Amazon keeps punishing competitors by constantly adding new features and services to its logistics network and subscription offerings, ensuring it has the best prices, widest selection of products and most efficient delivery systems. Meanwhile, malls are going vacant as Macy's, Sears and J.C. Penney close stores.

Prime memberships at Amazon run $99 a year and include speedy shipping (even on Sundays), digital content like music and video, one-hour restaurant delivery and access to the Prime Pantry grocery service. With the Echo personal assistant, the hottest-selling device over the holidays, Amazon makes all of that and much more available with voice commands.

Add it all up and Amazon isn't just spearheading the continued shift to web and mobile commerce, but is bundling it all together in ways that no rival can match.

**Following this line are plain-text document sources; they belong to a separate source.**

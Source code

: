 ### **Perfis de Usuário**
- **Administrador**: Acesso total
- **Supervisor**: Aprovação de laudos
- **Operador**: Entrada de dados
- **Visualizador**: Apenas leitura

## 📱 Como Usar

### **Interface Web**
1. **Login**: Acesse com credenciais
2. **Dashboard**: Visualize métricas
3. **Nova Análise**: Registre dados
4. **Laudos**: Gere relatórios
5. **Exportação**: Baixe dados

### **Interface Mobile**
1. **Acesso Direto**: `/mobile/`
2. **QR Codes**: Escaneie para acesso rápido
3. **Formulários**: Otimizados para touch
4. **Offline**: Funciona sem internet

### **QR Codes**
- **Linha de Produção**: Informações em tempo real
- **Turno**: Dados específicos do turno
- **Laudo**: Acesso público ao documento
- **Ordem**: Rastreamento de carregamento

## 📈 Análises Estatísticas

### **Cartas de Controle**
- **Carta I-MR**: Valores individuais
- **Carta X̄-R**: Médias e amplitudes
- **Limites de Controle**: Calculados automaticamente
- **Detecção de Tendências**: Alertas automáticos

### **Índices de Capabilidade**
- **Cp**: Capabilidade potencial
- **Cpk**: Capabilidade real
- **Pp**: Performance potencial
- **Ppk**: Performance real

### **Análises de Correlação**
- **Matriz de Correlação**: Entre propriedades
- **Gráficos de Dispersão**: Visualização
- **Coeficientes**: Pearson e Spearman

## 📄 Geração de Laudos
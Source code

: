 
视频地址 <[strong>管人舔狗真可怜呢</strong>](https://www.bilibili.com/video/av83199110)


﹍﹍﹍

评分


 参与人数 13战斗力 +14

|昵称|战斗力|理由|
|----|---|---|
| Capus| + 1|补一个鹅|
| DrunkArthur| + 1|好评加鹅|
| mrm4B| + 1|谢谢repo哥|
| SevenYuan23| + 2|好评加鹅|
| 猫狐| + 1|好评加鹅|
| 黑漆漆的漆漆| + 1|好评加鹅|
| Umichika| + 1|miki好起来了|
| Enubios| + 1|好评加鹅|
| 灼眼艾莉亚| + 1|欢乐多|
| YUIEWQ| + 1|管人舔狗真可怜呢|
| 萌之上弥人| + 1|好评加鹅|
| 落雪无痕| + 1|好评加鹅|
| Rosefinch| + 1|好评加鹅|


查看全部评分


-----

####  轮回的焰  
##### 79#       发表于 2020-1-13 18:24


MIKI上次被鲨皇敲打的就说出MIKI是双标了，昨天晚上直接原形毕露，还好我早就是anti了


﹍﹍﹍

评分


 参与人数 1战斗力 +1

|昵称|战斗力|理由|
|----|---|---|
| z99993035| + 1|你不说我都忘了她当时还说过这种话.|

In a report early last year, eMarketer predicted Amazon would grow 13 percent a year through 2020, while none of the world's other top 20 retailers would expand more than 7 percent annually. Factoring in all of Amazon's businesses, growth will be even faster. According to analysts polled by FactSet, sales will increase 23 percent in 2017, 21 percent in 2018 and 18 percent in 2019, following 28 percent in the year that just ended.

Wall Street remains exceptionally bullish on the stock, with 91 percent of analysts tracked by FactSet carrying "buy" recommendations.

But the administration of President Donald Trump has introduced some investor skepticism. Trump and Amazon CEO Jeff Bezos publicly sparred during the campaign, in part over how Trump was covered by The Washington Post, which Bezos owns. Trump indicated that Amazon had an antitrust issue and would have "such problems" if he were elected.

After slumping almost 9 percent in the four trading days following the election, Amazon shares bounced back and are trading near a record. Concern remains that Trump's travel ban focused on seven Muslim-majority nations and his potential reforms of the H-1B visa program could hurt Amazon and other tech companies that rely on foreign talent.

From a purely business standpoint, Amazon is riding high.

In addition to growth in e-commerce and a burgeoning gadget business with the Echo and Fire TV stick, Amazon is at the heart of business computing.

More enterprises are unplugging their servers and storage arrays and instead opting to run their workloads on computers that sit in AWS data centers. Amazon controls 45 percent of the cloud infrastructure market, more than double the market share of MIcrosoft, Google and IBM combined, according to Synergy Research.

Relative to Amazon's core business, AWS is a massive profit center and accounts for almost all of the company's operating margin.

"Given AWS' rapid pace of innovation, strong customer base, and ongoing efficiency gains, we believe cloud computing dominance and increased profitability is set to continue," wrote Robert Drbul, an analyst at Guggenheim Securities, in a report on Jan. 30. Drbul has a "buy" recommendation and $950 price target.